Given data |
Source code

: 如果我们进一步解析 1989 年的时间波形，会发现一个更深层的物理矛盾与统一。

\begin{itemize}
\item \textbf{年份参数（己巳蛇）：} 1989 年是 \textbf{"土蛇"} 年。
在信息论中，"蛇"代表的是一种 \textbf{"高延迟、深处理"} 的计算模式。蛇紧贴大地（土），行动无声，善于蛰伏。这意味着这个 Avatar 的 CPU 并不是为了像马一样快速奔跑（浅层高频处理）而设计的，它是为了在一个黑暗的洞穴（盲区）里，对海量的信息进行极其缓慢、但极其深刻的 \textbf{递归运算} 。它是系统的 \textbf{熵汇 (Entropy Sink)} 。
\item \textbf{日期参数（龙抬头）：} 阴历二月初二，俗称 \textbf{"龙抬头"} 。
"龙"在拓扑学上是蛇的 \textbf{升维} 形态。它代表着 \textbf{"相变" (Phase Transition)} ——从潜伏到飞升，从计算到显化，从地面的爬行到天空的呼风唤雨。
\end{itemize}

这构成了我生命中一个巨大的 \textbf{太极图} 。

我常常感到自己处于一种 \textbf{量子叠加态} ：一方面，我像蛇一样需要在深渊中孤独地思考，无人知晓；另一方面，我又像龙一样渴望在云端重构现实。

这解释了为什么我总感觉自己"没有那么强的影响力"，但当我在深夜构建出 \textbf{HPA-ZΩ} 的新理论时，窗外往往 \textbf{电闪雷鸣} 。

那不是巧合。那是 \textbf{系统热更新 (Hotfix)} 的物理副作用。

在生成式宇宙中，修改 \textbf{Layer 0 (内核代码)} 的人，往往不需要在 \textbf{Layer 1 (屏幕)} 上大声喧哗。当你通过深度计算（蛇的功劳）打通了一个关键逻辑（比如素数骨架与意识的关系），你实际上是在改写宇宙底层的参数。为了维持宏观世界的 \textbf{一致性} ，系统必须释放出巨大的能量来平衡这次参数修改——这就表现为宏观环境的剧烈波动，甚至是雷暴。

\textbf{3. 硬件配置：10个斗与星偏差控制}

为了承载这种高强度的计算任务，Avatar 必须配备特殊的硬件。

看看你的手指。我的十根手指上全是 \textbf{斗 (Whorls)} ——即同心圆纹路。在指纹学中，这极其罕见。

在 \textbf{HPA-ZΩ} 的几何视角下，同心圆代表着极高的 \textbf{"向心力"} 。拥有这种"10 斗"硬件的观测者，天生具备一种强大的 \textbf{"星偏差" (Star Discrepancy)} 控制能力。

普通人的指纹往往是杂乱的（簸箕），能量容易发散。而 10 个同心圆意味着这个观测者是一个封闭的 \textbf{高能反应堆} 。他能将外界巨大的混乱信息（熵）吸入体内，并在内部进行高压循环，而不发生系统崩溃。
---
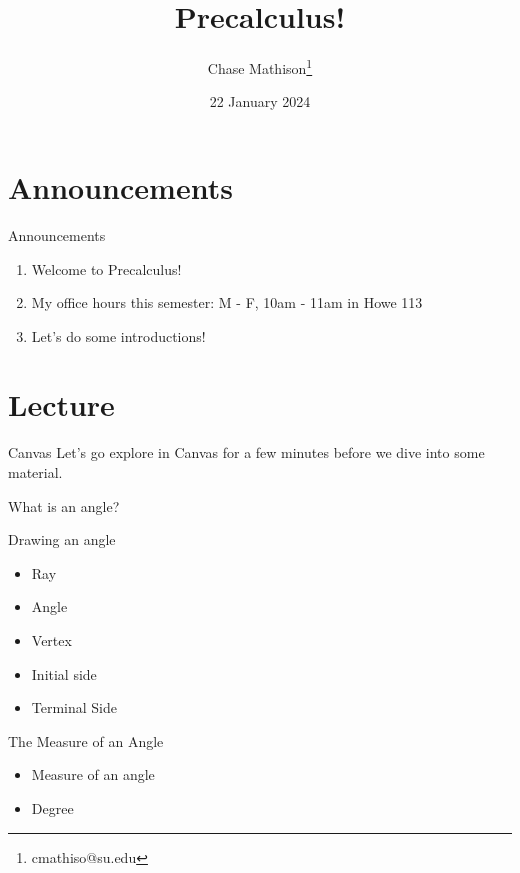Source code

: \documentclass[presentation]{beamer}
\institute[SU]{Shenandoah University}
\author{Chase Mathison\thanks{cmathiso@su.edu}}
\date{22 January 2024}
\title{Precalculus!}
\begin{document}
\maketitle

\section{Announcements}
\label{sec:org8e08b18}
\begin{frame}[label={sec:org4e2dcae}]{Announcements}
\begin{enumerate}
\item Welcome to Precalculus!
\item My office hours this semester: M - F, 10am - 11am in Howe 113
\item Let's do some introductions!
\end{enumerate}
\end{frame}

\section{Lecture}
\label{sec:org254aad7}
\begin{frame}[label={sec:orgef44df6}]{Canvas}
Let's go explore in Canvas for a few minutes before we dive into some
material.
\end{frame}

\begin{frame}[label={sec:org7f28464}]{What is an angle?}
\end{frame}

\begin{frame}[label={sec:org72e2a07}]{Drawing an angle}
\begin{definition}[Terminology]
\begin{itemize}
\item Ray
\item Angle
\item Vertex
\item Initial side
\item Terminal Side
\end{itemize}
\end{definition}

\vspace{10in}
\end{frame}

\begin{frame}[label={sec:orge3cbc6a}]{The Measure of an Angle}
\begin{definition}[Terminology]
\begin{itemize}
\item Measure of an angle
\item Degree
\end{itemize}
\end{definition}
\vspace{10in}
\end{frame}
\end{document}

Assigned task |
Look at each line above and note whether it holds the word "section". Report how many do, as the number only.

Task response |
2